Friday, July 31, 2009

Round and Round The Mulberry That Ate South Minneapolis



This is a mulberry tree, red mulberry (murus rubra) I think. (Click on the picture to discover the species of the vine in the top-left corner.) There are several other mulberries growing in this fence in South Minneapolis. This tree is probably closely related to the mature mulberry at the near end of the next block north. The mature tree is 25-30 feet tall, with a similar drip-line diameter. The blotchy gray picture is the sidewalk below the parent, taken several weeks after the fruit was long gone from the tree’s branches.

Whoever is responsible for the fence should dig these plants out before they get bigger and wreck it. Mulberries are edible, and the trees have various uses, medicinal, fibrous, dyeing, and hallucinogenic, but probably not for an arborista with a small site. (Small, dry, kind of sweet, and not very flavorful; kids and birds eat them.) They grow and spread quickly, and thrive on being cut back. They’re weeds.

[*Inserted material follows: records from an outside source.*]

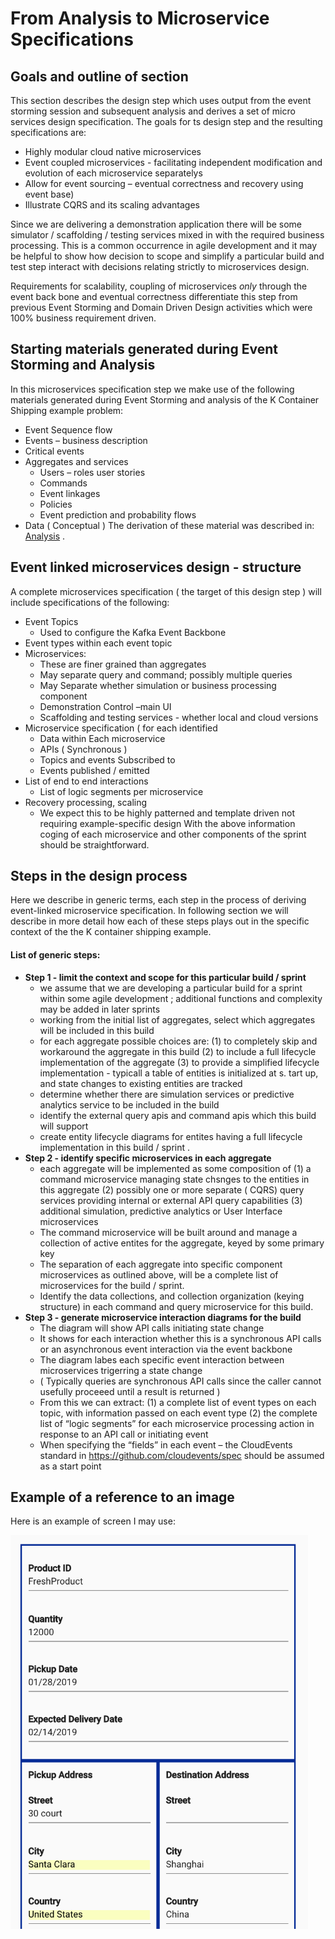 # From Analysis to Microservice Specifications 
## Goals and outline of section 
This section describes the design step which uses output from the event storming session and subsequent analysis and derives a set of micro services design specification.
The goals for ts design step and the resulting specifications are: 
* Highly modular cloud native microservices 
* Event coupled microservices -  facilitating independent modification and evolution of each microservice separatelys
* Allow for event sourcing – eventual correctness and recovery using event base) 
* Illustrate CQRS and its scaling advantages 

Since we are delivering a demonstration application there will be some simulator / scaffolding / testing services mixed in with the required business processing.
This is a common occurrence in agile development and it may be helpful to show how decision to scope and simplify a particular build and test step interact with decisions relating strictly to microservices design.  

Requirements for scalability, coupling of microservices *only* through the event back bone and eventual correctness   differentiate this step from previous Event Storming and Domain Driven Design activities which were 100% business requirement driven.

## Starting materials generated during Event Storming and Analysis
In this microservices specification step we make use of the following materials generated during Event Storming and analysis of the K Container Shipping example problem: 
* Event Sequence flow
* Events – business description
* Critical events 
* Aggregates and services  
   * Users – roles user stories 
   * Commands
   * Event linkages
   * Policies 
   * Event prediction and probability flows 
* Data  ( Conceptual ) 
The derivation of these material was described in: [Analysis](../analysis/readme.md) .

## Event linked microservices design - structure 
A complete microservices specification ( the target of this design step ) will include specifications of the following: 
* Event Topics 
   * Used to configure the Kafka Event Backbone 
* Event types within each event topic 
* Microservices: 
   * These are finer grained than aggregates 
   * May separate query and command; possibly multiple queries  
   * May Separate whether simulation or business processing component 
   * Demonstration Control –main UI 
   * Scaffolding and testing services  - whether local and cloud versions 
* Microservice specification ( for each identified 
   * Data within Each microservice
   * APIs  ( Synchronous ) 
   * Topics and events Subscribed to
   * Events published / emitted   
* List of end to end interactions 
   * List of logic segments per microservice 
* Recovery processing, scaling 
   * We expect this to be highly patterned and template driven not requiring example-specific design 
With the above information coging of each microservice and other components of the sprint should be straightforward.    


## Steps in the design process 
Here we describe in generic terms, each step in the process of deriving event-linked microservice specification. In following section we will describe in more detail how each of these steps plays out in the specific context of the the K container shipping example.

#### List of generic steps:
*  **Step 1 - limit the context and scope for this particular build / sprint** 
   * we assume that we are developing a particular build for a sprint within some agile development ; additional functions and complexity may be added in later sprints
   * working from the initial list of aggregates, select which aggregates will be included in this build
   * for each aggregate possible choices are: (1) to completely skip and workaround the aggregate in this build (2) to include a full lifecycle implementation of the aggregate (3) to provide a simplified lifecycle implementation - typicall a table of entities is initialized at s.  tart up, and state changes to existing entities are tracked 
   * determine whether there are simulation services or predictive analytics service to be included in the build 
   * identify the external query apis and command apis which this build will support 
   * create entity lifecycle diagrams for entites having a full lifecycle implementation in this build / sprint .
*  **Step 2 -    identify specific microservices in each aggregate**
   *  each aggregate will be implemented as some composition of (1) a command microservice managing state chsnges to the entities in this aggregate (2) possibly one or more separate ( CQRS) query services providing internal or external API query capabilities (3) additional simulation, predictive analytics or User Interface microservices 
   * The command microservice will be built around and manage a collection of active entites for the aggregate, keyed by some primary key
   * The separation of each aggregate into specific component microservices as outlined above, will be a complete list of microservices for the build / sprint. 
   * Identify the data collections, and collection organization (keying structure)  in each command and query microservice for this build.
*  **Step 3 -  generate microservice interaction diagrams for the build** 
   * The diagram will show API calls initiating state change 
   * It shows for each interaction whether this is a synchronous API calls or an asynchronous event interaction via the event backbone
   * The diagram labes each specific event interaction between microservices trigerring a state change
   * ( Typically queries are synchronous API calls since the caller cannot usefully proceeed until a result is returned )
   * From this we can extract: (1)  a complete  list of event types on each topic, with information passed on each event type (2) the complete list of “logic segments” for each microservice processing action in response to an API call or initiating event 
   * When specifying  the “fields” in each event – the CloudEvents standard  in https://github.com/cloudevents/spec should be assumed as a start point 


   
## Example of a reference to an image 
Here is an example of screen I may use:

<img src="kc-order.png" height="630px">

I removed one from the bank in front of our house when it was a foot or so tall. I was in junior-scientist mode, so I took some pains and excavated the entire root. It was between two and three feet long. (Junior-scientist mode, but not enough so's I'd write down what I'd found.)

Mulberries are often included in permaculture prescriptions. This may be an artifact of permaculture’s down-under origin. Or in larger plantations, mulberries might be commercially useful. Hypothesis: Mulberries would enhance growing and nutritional conditions for the rest of a site, if placed at the top of its slope. If the roots of older trees are proportional to my baby’s, they’re very deep. They would lift minerals from way down in the clay. Rainwater flowing downslope, and birds, would distribute minerals from fallen berries and leaves.